• **Problem**: Those lines of the following listing which contain the string "learning" should be returned.

────────

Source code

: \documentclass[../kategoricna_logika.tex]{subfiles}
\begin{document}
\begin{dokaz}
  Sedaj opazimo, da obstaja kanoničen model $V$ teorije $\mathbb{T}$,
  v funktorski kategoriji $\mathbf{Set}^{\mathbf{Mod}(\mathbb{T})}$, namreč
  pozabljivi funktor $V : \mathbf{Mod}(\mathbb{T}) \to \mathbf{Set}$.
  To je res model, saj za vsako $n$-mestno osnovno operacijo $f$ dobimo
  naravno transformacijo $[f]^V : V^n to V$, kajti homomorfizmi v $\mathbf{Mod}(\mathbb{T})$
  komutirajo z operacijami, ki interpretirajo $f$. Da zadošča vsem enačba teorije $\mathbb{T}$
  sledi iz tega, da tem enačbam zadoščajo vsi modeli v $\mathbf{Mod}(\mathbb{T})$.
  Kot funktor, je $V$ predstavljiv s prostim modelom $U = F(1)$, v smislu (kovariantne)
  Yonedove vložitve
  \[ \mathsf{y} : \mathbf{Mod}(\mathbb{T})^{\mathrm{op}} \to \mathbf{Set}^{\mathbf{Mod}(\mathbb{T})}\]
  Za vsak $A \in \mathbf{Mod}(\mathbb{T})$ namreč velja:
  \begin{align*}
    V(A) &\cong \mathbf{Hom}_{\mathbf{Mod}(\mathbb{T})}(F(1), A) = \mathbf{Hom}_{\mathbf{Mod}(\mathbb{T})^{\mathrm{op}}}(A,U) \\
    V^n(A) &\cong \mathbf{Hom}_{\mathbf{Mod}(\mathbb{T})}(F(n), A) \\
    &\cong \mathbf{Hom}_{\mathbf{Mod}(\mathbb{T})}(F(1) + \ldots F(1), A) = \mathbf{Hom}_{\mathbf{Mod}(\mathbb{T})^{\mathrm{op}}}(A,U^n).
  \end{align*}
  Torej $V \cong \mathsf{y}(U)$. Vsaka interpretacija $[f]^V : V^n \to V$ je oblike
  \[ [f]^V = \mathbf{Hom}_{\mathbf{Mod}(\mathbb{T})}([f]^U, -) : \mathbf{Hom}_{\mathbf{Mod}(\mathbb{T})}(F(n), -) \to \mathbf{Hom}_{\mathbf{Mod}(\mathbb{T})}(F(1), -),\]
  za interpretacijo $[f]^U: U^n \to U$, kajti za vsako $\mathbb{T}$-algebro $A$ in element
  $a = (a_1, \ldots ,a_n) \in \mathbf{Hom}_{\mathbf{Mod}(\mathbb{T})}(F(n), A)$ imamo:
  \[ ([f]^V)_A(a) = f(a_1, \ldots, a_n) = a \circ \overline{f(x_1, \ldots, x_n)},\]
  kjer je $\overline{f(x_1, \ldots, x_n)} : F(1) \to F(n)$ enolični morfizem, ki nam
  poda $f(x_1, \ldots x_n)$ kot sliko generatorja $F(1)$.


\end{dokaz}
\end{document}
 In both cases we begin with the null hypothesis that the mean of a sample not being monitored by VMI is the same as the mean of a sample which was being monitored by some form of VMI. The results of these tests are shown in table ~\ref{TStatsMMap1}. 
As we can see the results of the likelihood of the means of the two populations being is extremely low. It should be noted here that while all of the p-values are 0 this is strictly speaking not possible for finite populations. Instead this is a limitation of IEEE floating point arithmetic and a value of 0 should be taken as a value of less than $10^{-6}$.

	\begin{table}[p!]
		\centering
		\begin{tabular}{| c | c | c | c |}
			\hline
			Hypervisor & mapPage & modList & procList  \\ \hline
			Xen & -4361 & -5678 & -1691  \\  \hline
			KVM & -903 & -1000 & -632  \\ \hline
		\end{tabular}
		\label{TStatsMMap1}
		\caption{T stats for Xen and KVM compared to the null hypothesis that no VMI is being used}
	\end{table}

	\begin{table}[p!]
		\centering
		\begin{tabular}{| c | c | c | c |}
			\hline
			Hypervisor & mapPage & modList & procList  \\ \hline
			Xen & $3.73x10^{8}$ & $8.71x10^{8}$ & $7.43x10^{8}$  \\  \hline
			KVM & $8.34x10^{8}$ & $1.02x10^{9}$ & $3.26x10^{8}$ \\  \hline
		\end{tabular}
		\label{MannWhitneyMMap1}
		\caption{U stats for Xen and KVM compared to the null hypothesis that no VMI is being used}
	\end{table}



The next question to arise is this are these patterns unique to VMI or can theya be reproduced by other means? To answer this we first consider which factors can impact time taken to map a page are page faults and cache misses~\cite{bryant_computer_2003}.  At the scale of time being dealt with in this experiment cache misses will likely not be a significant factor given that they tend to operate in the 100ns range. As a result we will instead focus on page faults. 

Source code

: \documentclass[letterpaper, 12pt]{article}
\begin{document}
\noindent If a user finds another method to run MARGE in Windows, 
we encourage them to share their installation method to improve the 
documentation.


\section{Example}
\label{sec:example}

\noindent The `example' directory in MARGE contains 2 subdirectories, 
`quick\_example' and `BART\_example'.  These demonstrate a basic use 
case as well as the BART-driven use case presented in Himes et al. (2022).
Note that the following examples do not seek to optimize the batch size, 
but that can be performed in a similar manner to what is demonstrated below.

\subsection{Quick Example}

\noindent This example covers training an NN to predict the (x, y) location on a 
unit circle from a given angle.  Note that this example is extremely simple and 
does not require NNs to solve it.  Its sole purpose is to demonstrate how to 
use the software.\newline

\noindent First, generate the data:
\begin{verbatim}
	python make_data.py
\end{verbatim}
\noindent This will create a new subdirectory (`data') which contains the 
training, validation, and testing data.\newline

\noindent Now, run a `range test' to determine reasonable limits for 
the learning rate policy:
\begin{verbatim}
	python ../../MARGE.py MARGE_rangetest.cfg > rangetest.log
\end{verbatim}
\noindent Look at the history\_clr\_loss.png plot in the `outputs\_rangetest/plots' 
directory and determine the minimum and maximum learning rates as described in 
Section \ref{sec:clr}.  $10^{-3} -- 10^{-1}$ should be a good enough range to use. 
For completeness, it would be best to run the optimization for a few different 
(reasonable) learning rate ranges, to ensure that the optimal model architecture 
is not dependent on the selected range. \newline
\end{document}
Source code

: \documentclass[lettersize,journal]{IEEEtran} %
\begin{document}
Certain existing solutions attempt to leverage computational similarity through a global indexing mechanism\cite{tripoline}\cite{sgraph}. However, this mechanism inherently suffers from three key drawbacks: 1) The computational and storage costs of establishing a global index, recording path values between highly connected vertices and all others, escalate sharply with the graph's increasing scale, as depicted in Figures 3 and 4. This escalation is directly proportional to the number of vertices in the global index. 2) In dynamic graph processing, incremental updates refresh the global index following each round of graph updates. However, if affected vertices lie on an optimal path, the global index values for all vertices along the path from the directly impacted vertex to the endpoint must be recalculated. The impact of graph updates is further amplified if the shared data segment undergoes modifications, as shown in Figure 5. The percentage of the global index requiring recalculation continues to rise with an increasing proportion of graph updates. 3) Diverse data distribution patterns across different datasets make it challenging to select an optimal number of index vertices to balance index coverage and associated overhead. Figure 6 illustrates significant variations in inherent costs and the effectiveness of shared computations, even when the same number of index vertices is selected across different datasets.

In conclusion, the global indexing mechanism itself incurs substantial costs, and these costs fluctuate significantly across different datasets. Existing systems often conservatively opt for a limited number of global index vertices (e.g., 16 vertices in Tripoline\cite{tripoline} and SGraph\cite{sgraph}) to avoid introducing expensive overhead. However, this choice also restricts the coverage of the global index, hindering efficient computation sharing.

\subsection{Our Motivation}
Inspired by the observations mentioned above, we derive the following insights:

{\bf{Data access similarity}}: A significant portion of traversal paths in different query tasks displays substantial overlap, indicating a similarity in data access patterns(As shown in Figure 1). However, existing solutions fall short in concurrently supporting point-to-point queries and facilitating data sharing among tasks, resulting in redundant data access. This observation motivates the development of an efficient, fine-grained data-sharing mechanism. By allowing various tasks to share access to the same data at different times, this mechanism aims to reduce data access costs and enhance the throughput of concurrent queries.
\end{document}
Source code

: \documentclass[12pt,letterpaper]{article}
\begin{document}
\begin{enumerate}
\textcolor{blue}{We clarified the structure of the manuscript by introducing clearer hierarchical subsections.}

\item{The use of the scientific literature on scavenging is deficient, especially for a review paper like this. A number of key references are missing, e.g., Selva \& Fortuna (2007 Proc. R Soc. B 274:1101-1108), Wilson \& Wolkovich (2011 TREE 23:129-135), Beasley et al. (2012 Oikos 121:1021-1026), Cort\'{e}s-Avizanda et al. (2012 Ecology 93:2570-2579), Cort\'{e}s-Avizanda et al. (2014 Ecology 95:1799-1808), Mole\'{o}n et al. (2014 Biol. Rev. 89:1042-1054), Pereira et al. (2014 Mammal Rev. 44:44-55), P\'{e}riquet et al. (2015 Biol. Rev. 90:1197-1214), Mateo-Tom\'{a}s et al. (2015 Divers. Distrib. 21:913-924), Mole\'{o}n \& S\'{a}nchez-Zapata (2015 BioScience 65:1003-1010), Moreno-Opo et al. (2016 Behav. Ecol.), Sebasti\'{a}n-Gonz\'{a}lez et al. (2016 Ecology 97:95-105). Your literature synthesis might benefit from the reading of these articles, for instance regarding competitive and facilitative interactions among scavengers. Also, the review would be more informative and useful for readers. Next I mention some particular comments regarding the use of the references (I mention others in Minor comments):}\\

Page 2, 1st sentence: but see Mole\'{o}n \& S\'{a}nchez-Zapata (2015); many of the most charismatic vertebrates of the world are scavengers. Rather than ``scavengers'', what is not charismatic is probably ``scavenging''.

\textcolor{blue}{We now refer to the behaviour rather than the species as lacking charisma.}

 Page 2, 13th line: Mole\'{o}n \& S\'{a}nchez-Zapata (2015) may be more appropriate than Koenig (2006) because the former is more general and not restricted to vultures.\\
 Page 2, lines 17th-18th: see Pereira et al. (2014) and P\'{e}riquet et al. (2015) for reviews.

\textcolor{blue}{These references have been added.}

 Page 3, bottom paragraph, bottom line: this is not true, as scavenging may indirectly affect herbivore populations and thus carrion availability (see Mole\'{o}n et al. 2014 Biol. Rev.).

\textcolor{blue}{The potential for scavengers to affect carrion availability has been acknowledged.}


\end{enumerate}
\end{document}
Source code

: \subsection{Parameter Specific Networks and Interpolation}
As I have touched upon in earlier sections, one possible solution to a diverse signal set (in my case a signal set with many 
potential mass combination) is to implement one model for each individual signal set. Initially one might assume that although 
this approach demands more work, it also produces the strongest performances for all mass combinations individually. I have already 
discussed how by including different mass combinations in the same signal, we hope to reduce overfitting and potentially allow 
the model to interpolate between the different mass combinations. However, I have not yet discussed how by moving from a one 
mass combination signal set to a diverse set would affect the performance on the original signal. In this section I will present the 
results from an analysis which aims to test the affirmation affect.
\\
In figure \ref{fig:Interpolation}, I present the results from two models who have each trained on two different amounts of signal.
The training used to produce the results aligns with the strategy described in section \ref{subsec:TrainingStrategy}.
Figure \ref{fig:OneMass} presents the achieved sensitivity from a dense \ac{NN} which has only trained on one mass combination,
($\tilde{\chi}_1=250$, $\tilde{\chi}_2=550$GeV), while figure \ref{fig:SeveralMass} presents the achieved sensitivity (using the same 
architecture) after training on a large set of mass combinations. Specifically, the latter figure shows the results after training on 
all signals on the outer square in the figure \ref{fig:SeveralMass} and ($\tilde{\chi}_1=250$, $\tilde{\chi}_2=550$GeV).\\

────────

• **Response below**:
the learning rate policy:
directory and determine the minimum and maximum learning rates as described in 
(reasonable) learning rate ranges, to ensure that the optimal model architecture 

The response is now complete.